(Stored items from a collection)
# # # # #

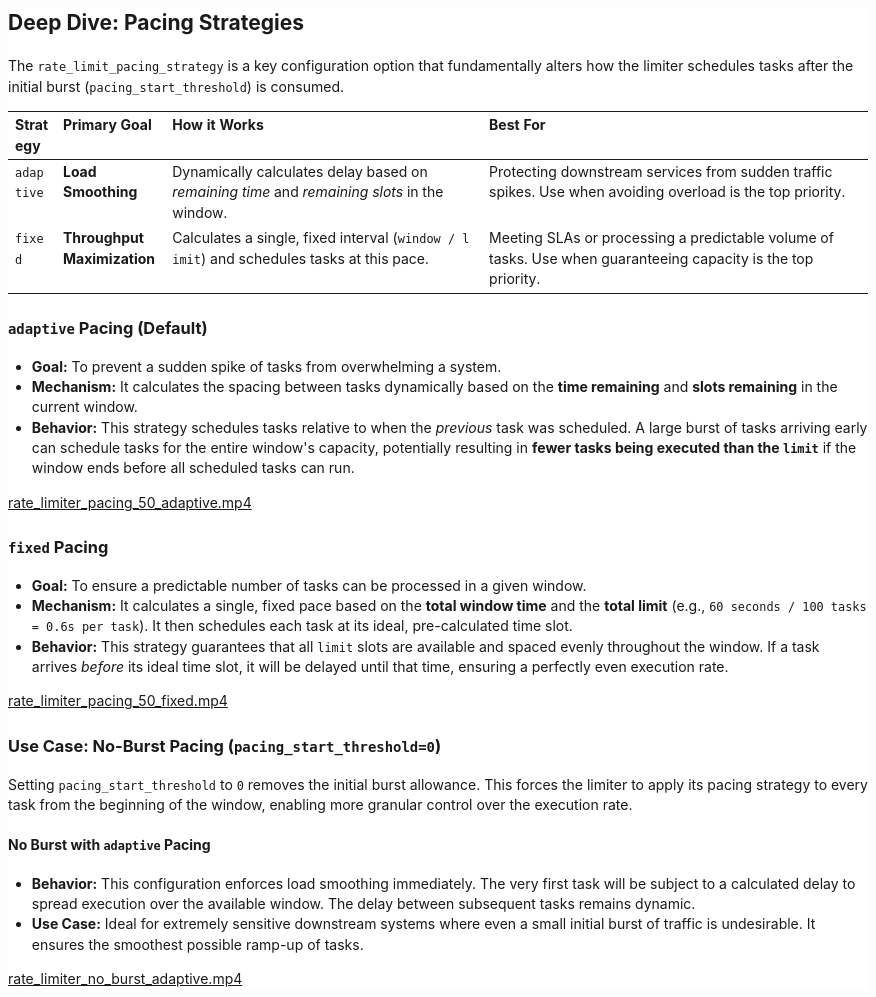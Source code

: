 
## Deep Dive: Pacing Strategies

The `rate_limit_pacing_strategy` is a key configuration option that fundamentally alters how the limiter schedules tasks after the initial burst (`pacing_start_threshold`) is consumed.

| Strategy  | Primary Goal              | How it Works                                                                       | Best For                                                                                                  |
| :-------- | :------------------------ | :--------------------------------------------------------------------------------- | :-------------------------------------------------------------------------------------------------------- |
| `adaptive`| **Load Smoothing**        | Dynamically calculates delay based on *remaining time* and *remaining slots* in the window. | Protecting downstream services from sudden traffic spikes. Use when avoiding overload is the top priority. |
| `fixed`   | **Throughput Maximization** | Calculates a single, fixed interval (`window / limit`) and schedules tasks at this pace. | Meeting SLAs or processing a predictable volume of tasks. Use when guaranteeing capacity is the top priority. |

### `adaptive` Pacing (Default)

-   **Goal:** To prevent a sudden spike of tasks from overwhelming a system.
-   **Mechanism:** It calculates the spacing between tasks dynamically based on the **time remaining** and **slots remaining** in the current window.
-   **Behavior:** This strategy schedules tasks relative to when the *previous* task was scheduled. A large burst of tasks arriving early can schedule tasks for the entire window's capacity, potentially resulting in **fewer tasks being executed than the `limit`** if the window ends before all scheduled tasks can run.

[rate_limiter_pacing_50_adaptive.mp4](https://github.com/user-attachments/assets/ce4f4a51-3e2e-40a3-8262-c88880fbd433)

### `fixed` Pacing

-   **Goal:** To ensure a predictable number of tasks can be processed in a given window.
-   **Mechanism:** It calculates a single, fixed pace based on the **total window time** and the **total limit** (e.g., `60 seconds / 100 tasks = 0.6s per task`). It then schedules each task at its ideal, pre-calculated time slot.
-   **Behavior:** This strategy guarantees that all `limit` slots are available and spaced evenly throughout the window. If a task arrives *before* its ideal time slot, it will be delayed until that time, ensuring a perfectly even execution rate.

[ rate_limiter_pacing_50_fixed.mp4](https://github.com/user-attachments/assets/12bb3937-1f40-4d50-bd5d-83c7b80c455c) 


### Use Case: No-Burst Pacing (`pacing_start_threshold=0`)

Setting `pacing_start_threshold` to `0` removes the initial burst allowance. This forces the limiter to apply its pacing strategy to every task from the beginning of the window, enabling more granular control over the execution rate.

#### No Burst with `adaptive` Pacing
-   **Behavior:** This configuration enforces load smoothing immediately. The very first task will be subject to a calculated delay to spread execution over the available window. The delay between subsequent tasks remains dynamic.
-   **Use Case:** Ideal for extremely sensitive downstream systems where even a small initial burst of traffic is undesirable. It ensures the smoothest possible ramp-up of tasks.

[rate_limiter_no_burst_adaptive.mp4](https://github.com/user-attachments/assets/293c56ca-8393-425c-b336-794d8f9d479b)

# # # # #

=== Work required ===
Read through the entries and copy each line in which "Case" appears.

=== Problem solution ===
### Use Case: No-Burst Pacing (`pacing_start_threshold=0`)
-   **Use Case:** Ideal for extremely sensitive downstream systems where even a small initial burst of traffic is undesirable. It ensures the smoothest possible ramp-up of tasks.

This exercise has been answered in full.